# Do You Own Horses/Donkeys/Mules?



## HomesteaderWife (Oct 13, 2015)

I have noticed that this area of the forums does not receive much activity, so I wanted to open up a conversation and ask if any of you owned horses, mules, or donkeys. Please let us know what breeds you own, maybe how old they are and even include a photo? Do you ride them, work with them, or show them? I would love to hear more from BYH friends here!

My husband and I currently do not have anything other than dogs, bunnies, and some feathered friends. But I grew up at my Grandmother's farm around 9 horses- 1 Quarab, 1 Appaloosa, 4 Quarter Horses, 2 Spotted Saddle Horses, and 1 Spotted Saddle/Quarter Horse. I used to ride frequently, and was involved in some training while I was young. Soon, by the end of 2016, we hope to purchase a young mule and start training them for work around the farm. 

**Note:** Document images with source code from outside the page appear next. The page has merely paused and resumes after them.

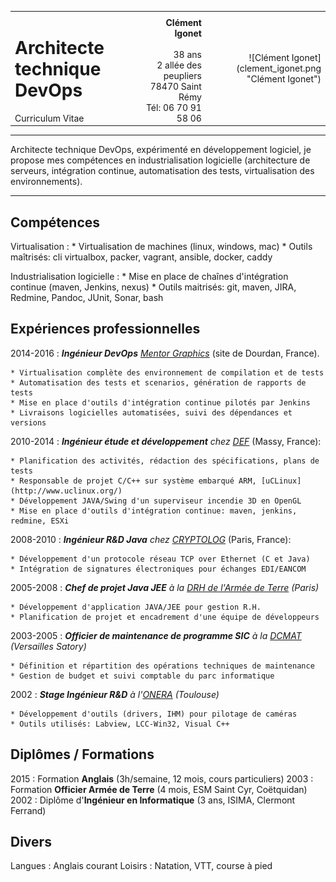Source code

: <table width="100%">
	<tr>
		<td style="vertical-align:top;" align="left">
	  	<h1>Architecte technique DevOps</h1>
			Curriculum Vitae
		</td>
		<td style="vertical-align:bottom;" align="right" width="22%">
			<b>Clément Igonet</b> <br/>
			<clement@igonet.fr> <br/>
			38 ans <br/>
			2 allée des peupliers <br/>
			78470 Saint Rémy <br/>
			Tél: 06 70 91 58 06 <br/>
		</td>
		<td align="right">![Clément Igonet](clement_igonet.png "Clément Igonet")</td>
	</tr>
</table>

----

Architecte technique DevOps, expérimenté en développement logiciel, je propose mes compétences en
industrialisation logicielle (architecture de serveurs, intégration continue, automatisation des tests, virtualisation des environnements).

----

Compétences
--------------------

Virtualisation
:   * Virtualisation de machines (linux, windows, mac)
    * Outils maîtrisés: cli virtualbox, packer, vagrant, ansible, docker, caddy

Industrialisation logicielle
:   * Mise en place de chaînes d'intégration continue (maven, Jenkins, nexus)
    * Outils maitrisés: git, maven, JIRA, Redmine, Pandoc, JUnit, Sonar, bash


Expériences professionnelles
--------------------

2014-2016
:   ***Ingénieur DevOps** [Mentor Graphics](http://www.mentor.com/)*
	(site de Dourdan, France).

	* Virtualisation complète des environnement de compilation et de tests
	* Automatisation des tests et scenarios, génération de rapports de tests
	* Mise en place d'outils d'intégration continue pilotés par Jenkins
	* Livraisons logicielles automatisées, suivi des dépendances et versions

2010-2014
:   ***Ingénieur étude et développement** chez [DEF](http://def-online.com)*
	(Massy, France):

	* Planification des activités, rédaction des spécifications, plans de tests
	* Responsable de projet C/C++ sur système embarqué ARM, [uCLinux](http://www.uclinux.org/)
	* Développement JAVA/Swing d'un superviseur incendie 3D en OpenGL
	* Mise en place d'outils d'intégration continue: maven, jenkins, redmine, ESXi

2008-2010
:	***Ingénieur R&D Java** chez [CRYPTOLOG](http://www.cryptolog.com)* (Paris, France):

	* Développement d'un protocole réseau TCP over Ethernet (C et Java)
	* Intégration de signatures électroniques pour échanges EDI/EANCOM

2005-2008
:	***Chef de projet Java JEE** à la [DRH de l'Armée de Terre](http://www.defense.gouv.fr/terre/l-armee-de-terre-au-contact/les-grands-commandeurs/drhat) (Paris)*

	* Développement d'application JAVA/JEE pour gestion R.H.
	* Planification de projet et encadrement d'une équipe de développeurs

2003-2005
:	***Officier de maintenance de programme SIC** à la [DCMAT](http://www.defense.gouv.fr/terre/presentation/directions-commandements-et-centres/maintenance/direction-centrale-du-materiel/%28language%29/fre-FR#SearchText=direction%20centrale#xtcr=1) (Versailles Satory)*

	* Définition et répartition des opérations techniques de maintenance
	* Gestion de budget et suivi comptable du parc informatique

2002
:	***Stage Ingénieur R&D** à l'[ONERA](http://www.onera.fr/fr/nos-centres/midi-pyrenees-toulouse) (Toulouse)*

	* Développement d'outils (drivers, IHM) pour pilotage de caméras
	* Outils utilisés: Labview, LCC-Win32, Visual C++

Diplômes / Formations
--------------------

2015
:	Formation **Anglais** (3h/semaine, 12 mois, cours particuliers)
2003
:	Formation **Officier Armée de Terre** (4 mois, ESM Saint Cyr, Coëtquidan)
2002
:	Diplôme d'**Ingénieur en Informatique** (3 ans, ISIMA, Clermont Ferrand)

Divers
--------------------

Langues
:	Anglais courant
Loisirs
:	Natation, VTT, course à pied
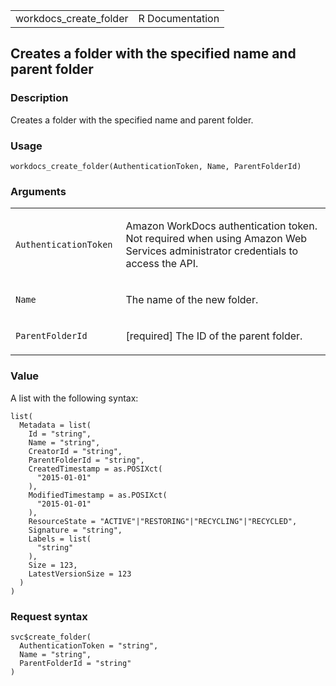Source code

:<table style="width: 100%;">
<tbody>
<tr class="odd">
<td>workdocs_create_folder</td>
<td style="text-align: right;">R Documentation</td>
</tr>
</tbody>
</table>

## Creates a folder with the specified name and parent folder

### Description

Creates a folder with the specified name and parent folder.

### Usage

    workdocs_create_folder(AuthenticationToken, Name, ParentFolderId)

### Arguments

<table>
<colgroup>
<col style="width: 35%" />
<col style="width: 65%" />
</colgroup>
<tbody>
<tr class="odd">
<td><code
id="workdocs_create_folder_:_AuthenticationToken">AuthenticationToken</code></td>
<td><p>Amazon WorkDocs authentication token. Not required when using
Amazon Web Services administrator credentials to access the
API.</p></td>
</tr>
<tr class="even">
<td><code id="workdocs_create_folder_:_Name">Name</code></td>
<td><p>The name of the new folder.</p></td>
</tr>
<tr class="odd">
<td><code
id="workdocs_create_folder_:_ParentFolderId">ParentFolderId</code></td>
<td><p>[required] The ID of the parent folder.</p></td>
</tr>
</tbody>
</table>

### Value

A list with the following syntax:

    list(
      Metadata = list(
        Id = "string",
        Name = "string",
        CreatorId = "string",
        ParentFolderId = "string",
        CreatedTimestamp = as.POSIXct(
          "2015-01-01"
        ),
        ModifiedTimestamp = as.POSIXct(
          "2015-01-01"
        ),
        ResourceState = "ACTIVE"|"RESTORING"|"RECYCLING"|"RECYCLED",
        Signature = "string",
        Labels = list(
          "string"
        ),
        Size = 123,
        LatestVersionSize = 123
      )
    )

### Request syntax

    svc$create_folder(
      AuthenticationToken = "string",
      Name = "string",
      ParentFolderId = "string"
    )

Thank you to anyone who stops by and helps this section of the forums get some life back to it! I really appreciate any stories and info about your equine friends!


----------



## Poka_Doodle (Oct 13, 2015)

We have 2 horses, I will post photos later


----------



## Bunnylady (Oct 13, 2015)

We own a total of 5 equines. The biggest is Latte, my 11-year-old, roughly 15 hh palomino QH mare. Her best friend/favorite punching bag is Sunny, my daughter's 13-year-old 14 hh chestnut QH (yeah, Latte is a very bossy "boss mare."). Next is "Syd, the Man-Eating Mini" - at 10 hands, she's too big for registration, though both of her parents were registered Miniature Horses. Syd is 9 years old, a black Tobiano pinto, and walking brattitude (well, not so much now, though she does have her moments). Blondie is a 35" palomino mini, 7 years old, and puppy-dog sweet. She was bought for my daughter as a weanling. Smallest but most definitely NOT least is Besty, my 33" mini mule. Though Betsy is the lowest animal in the mini paddock, she is absolutely crammed with personality. I say she was "first in my herd, and first in my heart," if I had to get rid of all but one, she'd have to be the one. Learning to see the world through the wise eyes of a mule has been an experience I wouldn't have missed for anything.


----------



## goatgurl (Oct 13, 2015)

have had horses for the last 53 years until this last summer when i found a new home for my Arabian gelding.  was mostly either quarter horses, paints or arabs.  the quarter horses were the most level headed for the most part but the arabs were the most fun to ride in the mountains.  will try to post pictures


----------



## goatgurl (Oct 13, 2015)

first pic of the grey horse is prince tahar better known as tarball.  one of the fastest horses i have ever ridden (and as a teenager i use to ride QH's and thoroughbreds just off the track for a guy)  and a true sweet heart.  all the Arabian heart you would ever want or need.  his grand sire was the black stallion who was filmed in the black stallion movie and the apple or hoofs didn't fall from the tree.  that boy would bring tears to your eyes when you let him have free rein and then would calm back down again like we hadn't just been going 100 miles an hour.  2nd, the dun horse is legendary cool, barn name cool.  as sweet a pocket pony as you'd ever want to meet.  smart as a whip and steady under saddle.  3rd is ruby, aka ruby red horse.  is a great gal and a wonderful trail horse.  she went to a home with 3 young girls who love her to death and spoil her rotten.  and the 4th picture is of cool following my granddaughter down the road to where she caught the school bus.  he would go down to the gate and stay with her till she got on the bus then he would go graze until it was time then he would be there when she got off the bus and walk her back to the house.  i sure miss that horse smell.


----------



## secuono (Oct 13, 2015)

Two mini mares, 3yrs and other is going to be 2 next year. Hoping to find a good cart trainer to send them to when they are mature enough. Right now, they just eat up time, money and love. 
Then I have a gelding, working on dropping weight and becoming a riding horse. Meeting a trainer in November and hopefully sending him for training for 2-3mo. I've taught him to walk, but he needs pro training. 
Hope to make local horse friends and one day go trail riding with the gelding.


----------



## Baymule (Oct 13, 2015)

4 holes in my pocket that I dump money in.  The love of my life is Joe, a pure white, blue eyed cremello QH. he is 25 years old and has two speeds. Slow and Stop. He's the worth his weight in gold, gentle sweetie that everybody always wants, but seldom finds.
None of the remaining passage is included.